A tali temi è dedicato uno dei suoi studi più noti, L’etica protestante e lo spirito del capitalismo (1904-1905), in cui egli avanza la tesi secondo la quale l’origine del capitalismo va ricercata nell’influenza esercitata dall’etica protestante di matrice calvinista, diffusasi a partire dal XVI secolo tra i primi commercianti-imprenditori del Nord Europa. Infatti, nel periodo successivo alla Riforma protestante, l’attitudine alla ricerca del successo negli affari, caratteristica del protestantesimo, aveva favorito lo sviluppo di un atteggiamento individuale funzionale allo sviluppo dei commerci e delle altre attività economiche che avrebbero poi dato vita al sistema industriale capitalistico.
Weber sostiene che un certo tipo di riferimenti culturali (le idee religiose del calvinismo) hanno direttamente influenzato la sfera materiale dell’economia (il capitalismo), contrapponendosi così alla lettura della società fatta da Karl Marx, il quale riteneva invece che fosse la struttura economica a dominare le logiche sociali, reputando le religioni e le ideologie nient’altro che sovrastrutture elaborate dalle classi superiori per tenere sotto controllo le masse di lavoratori salariati | UNITÀ 1, p. 342 |.
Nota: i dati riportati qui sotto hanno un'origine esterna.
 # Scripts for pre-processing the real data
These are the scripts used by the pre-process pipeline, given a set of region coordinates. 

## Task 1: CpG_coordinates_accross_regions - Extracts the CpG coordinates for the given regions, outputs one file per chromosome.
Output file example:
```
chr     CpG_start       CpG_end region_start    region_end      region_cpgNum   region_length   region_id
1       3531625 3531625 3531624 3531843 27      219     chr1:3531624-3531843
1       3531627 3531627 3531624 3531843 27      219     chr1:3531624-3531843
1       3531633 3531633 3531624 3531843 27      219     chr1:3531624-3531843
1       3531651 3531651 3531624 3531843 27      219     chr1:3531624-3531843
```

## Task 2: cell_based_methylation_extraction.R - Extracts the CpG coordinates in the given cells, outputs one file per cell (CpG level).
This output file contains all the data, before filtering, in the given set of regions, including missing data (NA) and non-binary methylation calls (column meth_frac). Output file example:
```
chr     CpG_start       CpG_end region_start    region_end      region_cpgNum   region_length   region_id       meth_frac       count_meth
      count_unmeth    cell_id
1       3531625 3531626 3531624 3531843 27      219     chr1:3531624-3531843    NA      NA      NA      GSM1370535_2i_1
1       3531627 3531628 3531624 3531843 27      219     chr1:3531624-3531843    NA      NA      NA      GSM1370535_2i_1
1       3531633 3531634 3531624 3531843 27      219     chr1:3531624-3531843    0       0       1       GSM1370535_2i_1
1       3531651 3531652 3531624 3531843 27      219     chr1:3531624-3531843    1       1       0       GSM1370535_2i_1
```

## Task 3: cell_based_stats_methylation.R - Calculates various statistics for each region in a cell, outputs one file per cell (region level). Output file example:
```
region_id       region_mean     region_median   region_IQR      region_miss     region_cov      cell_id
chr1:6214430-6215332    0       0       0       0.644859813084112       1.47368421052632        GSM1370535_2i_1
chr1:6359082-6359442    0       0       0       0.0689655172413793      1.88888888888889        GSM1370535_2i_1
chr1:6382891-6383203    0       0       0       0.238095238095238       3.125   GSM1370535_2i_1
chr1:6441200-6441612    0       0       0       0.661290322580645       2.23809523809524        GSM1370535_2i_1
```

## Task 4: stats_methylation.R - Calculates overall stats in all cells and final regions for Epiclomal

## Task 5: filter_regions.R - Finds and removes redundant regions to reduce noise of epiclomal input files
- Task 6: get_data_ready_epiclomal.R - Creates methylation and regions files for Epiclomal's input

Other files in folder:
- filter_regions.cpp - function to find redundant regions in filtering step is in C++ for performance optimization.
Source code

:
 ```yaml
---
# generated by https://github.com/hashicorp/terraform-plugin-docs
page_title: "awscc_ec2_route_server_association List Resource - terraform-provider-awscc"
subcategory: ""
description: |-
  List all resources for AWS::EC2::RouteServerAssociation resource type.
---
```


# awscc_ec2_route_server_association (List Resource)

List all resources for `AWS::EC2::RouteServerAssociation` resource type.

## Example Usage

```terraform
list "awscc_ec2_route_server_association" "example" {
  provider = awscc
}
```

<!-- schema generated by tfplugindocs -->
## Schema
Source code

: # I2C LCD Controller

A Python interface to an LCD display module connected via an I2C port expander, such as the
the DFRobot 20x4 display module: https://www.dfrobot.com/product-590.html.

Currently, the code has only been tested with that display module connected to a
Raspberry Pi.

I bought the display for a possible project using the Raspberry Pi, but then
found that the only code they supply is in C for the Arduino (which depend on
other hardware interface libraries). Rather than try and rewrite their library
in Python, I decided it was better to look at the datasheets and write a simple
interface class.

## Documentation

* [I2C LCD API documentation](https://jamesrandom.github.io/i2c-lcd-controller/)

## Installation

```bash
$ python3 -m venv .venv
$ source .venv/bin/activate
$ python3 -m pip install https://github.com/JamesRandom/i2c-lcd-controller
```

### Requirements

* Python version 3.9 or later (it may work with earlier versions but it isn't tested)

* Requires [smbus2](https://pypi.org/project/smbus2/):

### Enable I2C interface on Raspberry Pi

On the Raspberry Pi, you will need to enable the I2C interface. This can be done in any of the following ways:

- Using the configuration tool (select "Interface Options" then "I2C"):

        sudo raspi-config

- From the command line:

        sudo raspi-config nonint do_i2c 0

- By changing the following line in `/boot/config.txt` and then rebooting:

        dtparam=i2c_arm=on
calvinismo: dottrina teologica formulata da Giovanni Calvino (1509-1564), caratterizzata dal concetto dell’assoluta sovranità di Dio nel concedere la grazia e da una visione pessimistica dell’uomo.
Riforma protestante: movimento religioso, politico, culturale del XVI secolo, che generò la frattura della cristianità in diverse confessioni (Chiesa luterana, calvinista, anglicana ecc.).


2.2 RAZIONALIZZAZIONE E BUROCRAZIA

Come abbiamo visto, per Weber il processo di razionalizzazione della società indica la tendenza di lungo periodo, tipica in primo luogo del mondo occidentale, ad abbandonare i sistemi di credenze tradizionali per adottare il ragionamento razionale come logica principale nell’organizzazione della società. Il processo di razionalizzazione coincide dunque con un sempre maggior peso, nella società, delle istituzioni e delle forme di agire razionale, basate sulla valutazione oggettiva degli obiettivi da perseguire e sul metodo scientifico. Tuttavia, l’affermarsi della ragione non significa che tutti i comportamenti umani siano divenuti razionali. Anche nella società moderna continuano a essere presenti forme di azione che possono essere basate sulle emozioni o sull’accettazione acritica delle tradizioni e delle routine consolidate.
D’altro canto, sebbene Weber riconosca molti aspetti positivi nel processo di razionalizzazione, ne individua anche problemi e pericoli. Se la ragione, infatti, ha liberato gli individui dai comportamenti legati alla tradizione e alla superstizione, per un altro verso ha aperto al rischio di una disumanizzazione dei valori e delle libertà dell’essere umano: gli individui, sostiene Weber, rischiano di diventare “ingranaggi di una macchina” e possono ritrovarsi come rinchiusi in una “gabbia d’acciaio” rappresentata dalla struttura delle istituzioni burocratiche prodotte dalla logica razionale. A tal proposito, egli associa il processo di razionalizzazione a un’altra trasformazione culturale, che definisce come disincanto del mondo: la tendenza, tipica della modernità razionale, non più di interpretare il mondo attraverso riferimenti mistici e spirituali, ma di descriverlo grazie al pensiero scientifico.


disumanizzazione: privazione o perdita delle caratteristiche umane.